** Records to process **
================================

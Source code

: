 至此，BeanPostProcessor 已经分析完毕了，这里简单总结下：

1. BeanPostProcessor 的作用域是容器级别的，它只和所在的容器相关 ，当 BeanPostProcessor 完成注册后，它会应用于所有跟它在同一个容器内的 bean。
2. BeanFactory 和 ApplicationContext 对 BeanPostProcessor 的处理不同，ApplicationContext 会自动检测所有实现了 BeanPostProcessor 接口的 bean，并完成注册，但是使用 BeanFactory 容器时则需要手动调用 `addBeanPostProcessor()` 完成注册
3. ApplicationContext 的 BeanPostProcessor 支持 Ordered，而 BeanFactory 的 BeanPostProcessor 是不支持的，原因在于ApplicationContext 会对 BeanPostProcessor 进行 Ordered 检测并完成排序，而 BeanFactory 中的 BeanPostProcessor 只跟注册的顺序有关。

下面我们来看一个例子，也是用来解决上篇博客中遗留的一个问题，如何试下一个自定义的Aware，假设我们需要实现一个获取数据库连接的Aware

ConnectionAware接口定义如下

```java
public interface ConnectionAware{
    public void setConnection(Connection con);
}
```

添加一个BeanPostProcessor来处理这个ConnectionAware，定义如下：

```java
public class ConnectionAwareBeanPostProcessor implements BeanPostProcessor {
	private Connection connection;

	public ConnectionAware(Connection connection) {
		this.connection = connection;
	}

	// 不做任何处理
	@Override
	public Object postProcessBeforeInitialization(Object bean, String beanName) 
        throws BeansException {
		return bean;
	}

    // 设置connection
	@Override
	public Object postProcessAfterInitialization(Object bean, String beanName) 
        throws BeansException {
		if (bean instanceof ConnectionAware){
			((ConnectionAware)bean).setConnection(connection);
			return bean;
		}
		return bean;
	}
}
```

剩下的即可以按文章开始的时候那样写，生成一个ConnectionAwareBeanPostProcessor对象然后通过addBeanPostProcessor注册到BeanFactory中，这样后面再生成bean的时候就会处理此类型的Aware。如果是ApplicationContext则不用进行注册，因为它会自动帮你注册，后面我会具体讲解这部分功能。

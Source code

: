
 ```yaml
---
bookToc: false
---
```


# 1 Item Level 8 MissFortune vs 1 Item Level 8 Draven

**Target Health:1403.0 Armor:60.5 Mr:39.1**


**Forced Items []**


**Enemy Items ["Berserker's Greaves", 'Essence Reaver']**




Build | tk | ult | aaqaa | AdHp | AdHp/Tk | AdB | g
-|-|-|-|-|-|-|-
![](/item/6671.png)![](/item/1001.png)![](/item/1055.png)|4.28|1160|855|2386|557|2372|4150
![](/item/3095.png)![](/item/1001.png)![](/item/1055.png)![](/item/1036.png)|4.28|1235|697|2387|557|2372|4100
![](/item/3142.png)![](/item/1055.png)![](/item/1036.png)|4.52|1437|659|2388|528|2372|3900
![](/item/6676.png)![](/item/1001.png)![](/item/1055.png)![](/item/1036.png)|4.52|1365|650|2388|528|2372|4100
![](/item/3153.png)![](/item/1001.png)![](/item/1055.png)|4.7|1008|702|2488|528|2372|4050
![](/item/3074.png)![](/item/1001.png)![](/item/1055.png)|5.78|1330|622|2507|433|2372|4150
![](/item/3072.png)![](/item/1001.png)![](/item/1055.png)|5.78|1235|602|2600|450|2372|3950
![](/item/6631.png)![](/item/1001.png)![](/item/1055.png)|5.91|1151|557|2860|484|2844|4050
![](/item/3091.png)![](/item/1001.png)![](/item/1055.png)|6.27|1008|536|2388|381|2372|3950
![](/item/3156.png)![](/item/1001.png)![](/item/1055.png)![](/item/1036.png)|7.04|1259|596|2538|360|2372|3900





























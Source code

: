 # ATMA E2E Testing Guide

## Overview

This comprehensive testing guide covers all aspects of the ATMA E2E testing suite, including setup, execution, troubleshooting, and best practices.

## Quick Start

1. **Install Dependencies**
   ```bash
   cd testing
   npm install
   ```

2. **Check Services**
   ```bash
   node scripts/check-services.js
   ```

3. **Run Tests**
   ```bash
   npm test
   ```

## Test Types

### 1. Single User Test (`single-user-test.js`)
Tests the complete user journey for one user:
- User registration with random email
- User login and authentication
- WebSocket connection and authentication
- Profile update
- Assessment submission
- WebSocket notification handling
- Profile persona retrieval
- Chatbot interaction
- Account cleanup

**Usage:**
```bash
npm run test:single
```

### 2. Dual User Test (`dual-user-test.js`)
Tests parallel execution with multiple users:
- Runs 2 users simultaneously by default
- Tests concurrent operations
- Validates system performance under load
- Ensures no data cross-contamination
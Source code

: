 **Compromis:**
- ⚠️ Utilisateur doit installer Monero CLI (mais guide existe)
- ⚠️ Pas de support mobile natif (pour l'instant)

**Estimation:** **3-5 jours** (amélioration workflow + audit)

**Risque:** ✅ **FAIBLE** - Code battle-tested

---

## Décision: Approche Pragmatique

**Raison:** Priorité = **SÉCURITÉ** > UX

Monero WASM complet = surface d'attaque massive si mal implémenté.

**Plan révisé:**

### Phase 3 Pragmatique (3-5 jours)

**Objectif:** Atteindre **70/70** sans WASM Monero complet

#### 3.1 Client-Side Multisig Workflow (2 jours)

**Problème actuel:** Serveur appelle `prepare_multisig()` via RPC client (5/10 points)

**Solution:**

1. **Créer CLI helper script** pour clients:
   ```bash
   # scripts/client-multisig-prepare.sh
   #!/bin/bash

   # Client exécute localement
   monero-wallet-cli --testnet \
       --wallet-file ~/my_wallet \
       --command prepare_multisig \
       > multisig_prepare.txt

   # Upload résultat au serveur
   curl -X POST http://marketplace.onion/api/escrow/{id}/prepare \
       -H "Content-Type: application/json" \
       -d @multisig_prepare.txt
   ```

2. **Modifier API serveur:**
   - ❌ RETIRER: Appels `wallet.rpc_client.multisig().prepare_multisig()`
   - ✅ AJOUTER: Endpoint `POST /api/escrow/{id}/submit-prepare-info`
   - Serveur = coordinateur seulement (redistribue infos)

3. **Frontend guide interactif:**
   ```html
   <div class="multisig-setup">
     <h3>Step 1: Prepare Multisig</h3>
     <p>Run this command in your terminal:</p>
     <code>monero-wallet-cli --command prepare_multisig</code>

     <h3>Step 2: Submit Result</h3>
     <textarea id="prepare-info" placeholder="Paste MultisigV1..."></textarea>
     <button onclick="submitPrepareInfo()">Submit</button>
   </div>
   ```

================================

** What to produce **
All lines carrying the word "Step" must be copied from the data above.

** Solution for this task **
     <h3>Step 1: Prepare Multisig</h3>
     <h3>Step 2: Submit Result</h3>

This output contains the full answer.